Unconfident
By day I'm an English Lecturer. And yet I'm starting sentences with 'and' and having a minor mental struggle with the word 'unconfident.' Is it a word? My colleagues and I got caught up with this question before classes started this morning and it remains unresolved. The internet doesn't help, in case you were thinking of Googling it. One site gives a definition, or lists it as an antonym of confident; another tells you the word doesn't exist. J suspects it's an Americanism. I know at least one published author reads this blog occasionally. Any ideas?
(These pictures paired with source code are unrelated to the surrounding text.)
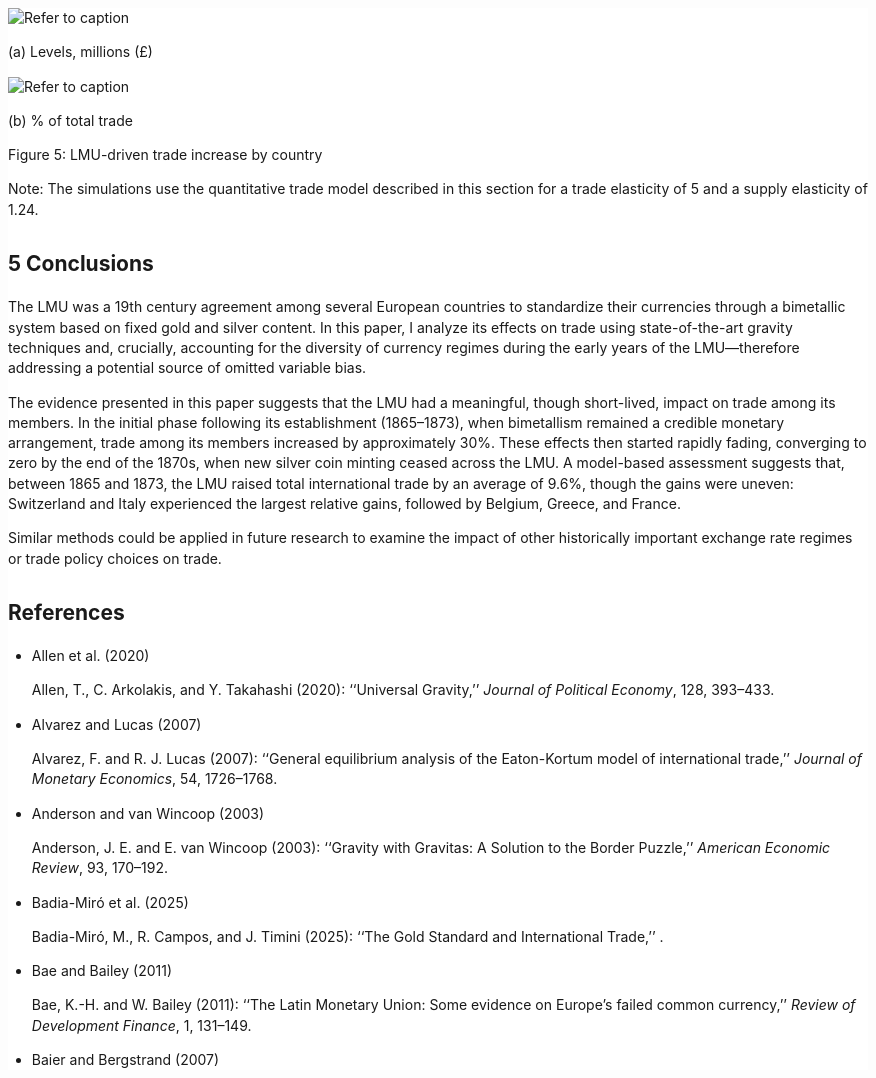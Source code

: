 ![Refer to caption](x6.png)


(a) Levels, millions (£)

![Refer to caption](x7.png)


(b) % of total trade

Figure 5: LMU-driven trade increase by country

Note: The simulations use the quantitative trade model described in this section for a trade elasticity of 5 and a supply elasticity of 1.24.

## 5 Conclusions

The LMU was a 19th century agreement among several European countries to standardize their currencies through a bimetallic system based on fixed gold and silver content.
In this paper, I analyze its effects on trade using state-of-the-art gravity techniques and, crucially, accounting for the diversity of currency regimes during the early years of the LMU—therefore addressing a potential source of omitted variable bias.

The evidence presented in this paper suggests that the LMU had a meaningful, though short-lived, impact on trade among its members. In the initial phase following its establishment (1865–1873), when bimetallism remained a credible monetary arrangement, trade among its members increased by approximately 30%. These effects then started rapidly fading, converging to zero by the end of the 1870s, when new silver coin minting ceased across the LMU. A model-based assessment suggests that, between 1865 and 1873, the LMU raised total international trade by an average of 9.6%, though the gains were uneven: Switzerland and Italy experienced the largest relative gains, followed by Belgium, Greece, and France.

Similar methods could be applied in future research to examine the impact of other historically important exchange rate regimes or trade policy choices on trade.

## References

* Allen et al. (2020)

  Allen, T., C. Arkolakis, and Y. Takahashi (2020): ‘‘Universal Gravity,’’ *Journal of Political Economy*, 128, 393–433.
* Alvarez and Lucas (2007)

  Alvarez, F. and R. J. Lucas (2007): ‘‘General equilibrium analysis of the Eaton-Kortum model of international trade,’’ *Journal of Monetary Economics*, 54, 1726–1768.
* Anderson and van Wincoop (2003)

  Anderson, J. E. and E. van Wincoop (2003): ‘‘Gravity with Gravitas: A Solution to the Border Puzzle,’’ *American Economic Review*, 93, 170–192.
* Badia-Miró et al. (2025)

  Badia-Miró, M., R. Campos, and J. Timini (2025): ‘‘The Gold Standard and International Trade,’’ .
* Bae and Bailey (2011)

  Bae, K.-H. and W. Bailey (2011): ‘‘The Latin Monetary Union: Some evidence on Europe’s failed common currency,’’ *Review of Development Finance*, 1, 131–149.
* Baier and Bergstrand (2007)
Or will I be forced to go upstairs and consult the big OED?
Comments
http://www.askoxford.com/concise_oed/unconfident?view=uk
Please moderator approve this blog entry because it is worth approving!!
The prefix in- can suggest lacking or reduction of ability, so is plausible, and has case usage in net-blogs, while the more correct form, its lack of world usage in wide spread English, means that is sounds 'incorrect'.
Oh yeahhhhh.
Anyway, um, I think I'm still gonna use the word.
But with a hyphen.
Because hyphens are cool.
They make everything right.
We were just watching a UK tv show where a dog trainer was using the word. When we heard it we both looked at eachother-- unconfident?
We were thinking it must be a British thing.
In the end, we are split. My mother, the English teacher, says she wouldn't recommend or use it.
I've lived abroad and tend to view and use language more adaptively. I would call it "poetic license" and move on.
Just our 4 cents.
[Sudden thought] I'll call the next album Unconfident. Maybe it'll sell more. ;-)
There are far more creative ways of expressing a lack of confidence without resorting to the very ugly word that is 'unconfident'.